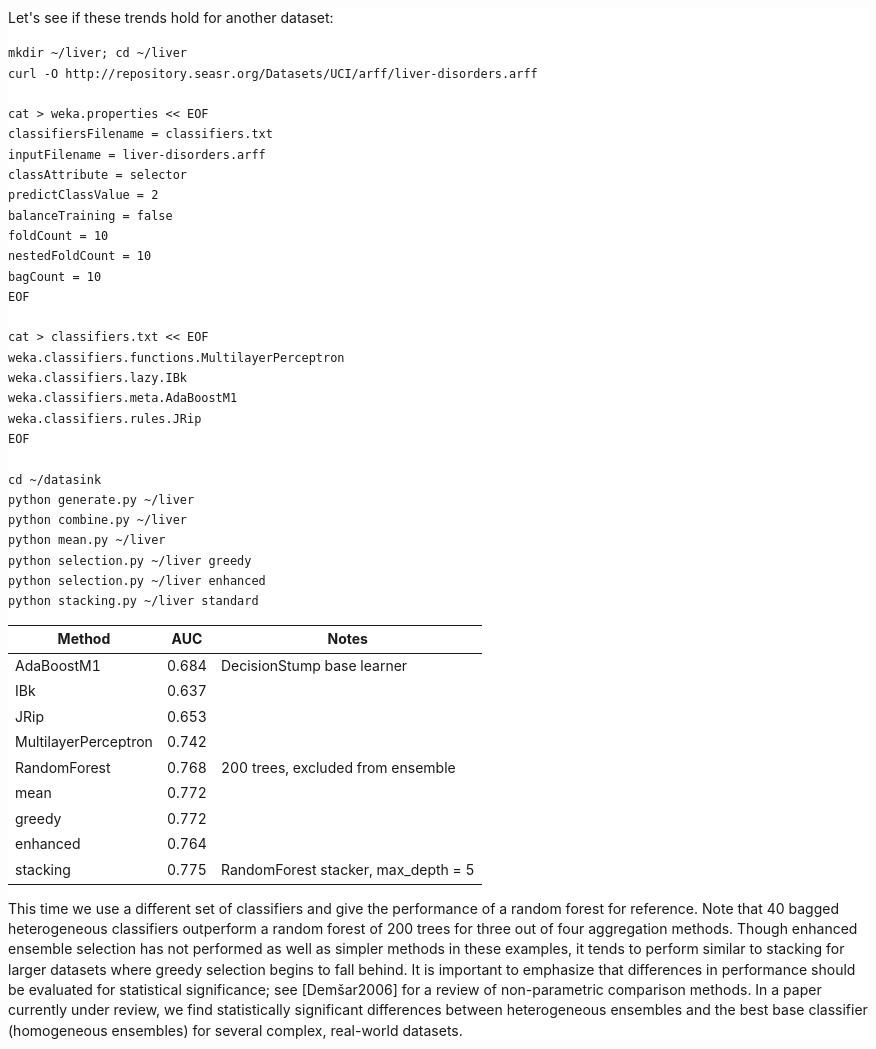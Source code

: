 Let's see if these trends hold for another dataset:

	mkdir ~/liver; cd ~/liver
	curl -O http://repository.seasr.org/Datasets/UCI/arff/liver-disorders.arff

	cat > weka.properties << EOF
	classifiersFilename = classifiers.txt
	inputFilename = liver-disorders.arff
	classAttribute = selector
	predictClassValue = 2
	balanceTraining = false
	foldCount = 10
	nestedFoldCount = 10
	bagCount = 10
	EOF

	cat > classifiers.txt << EOF
	weka.classifiers.functions.MultilayerPerceptron
	weka.classifiers.lazy.IBk
	weka.classifiers.meta.AdaBoostM1
	weka.classifiers.rules.JRip
	EOF

	cd ~/datasink
	python generate.py ~/liver
	python combine.py ~/liver
	python mean.py ~/liver
	python selection.py ~/liver greedy
	python selection.py ~/liver enhanced
	python stacking.py ~/liver standard

Method | AUC | Notes
--- | --- | ---
AdaBoostM1 | 0.684 | DecisionStump base learner
IBk | 0.637
JRip | 0.653
MultilayerPerceptron | 0.742
RandomForest | 0.768 | 200 trees, excluded from ensemble
mean | 0.772
greedy | 0.772
enhanced | 0.764
stacking | 0.775 | RandomForest stacker, max_depth = 5

This time we use a different set of classifiers and give the performance of a random forest for reference.  Note that 40 bagged heterogeneous classifiers outperform a random forest of 200 trees for three out of four aggregation methods.  Though enhanced ensemble selection has not performed as well as simpler methods in these examples, it tends to perform similar to stacking for larger datasets where greedy selection begins to fall behind.  It is important to emphasize that differences in performance should be evaluated for statistical significance; see [Demšar2006] for a review of non-parametric comparison methods.  In a paper currently under review, we find statistically significant differences between heterogeneous ensembles and the best base classifier (homogeneous ensembles) for several complex, real-world datasets.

□ □ □ □

Read the entries and pick out all lines that include the word "arff".

- RESPONSE TO THIS TASK -
	curl -O http://repository.seasr.org/Datasets/UCI/arff/liver-disorders.arff
	inputFilename = liver-disorders.arff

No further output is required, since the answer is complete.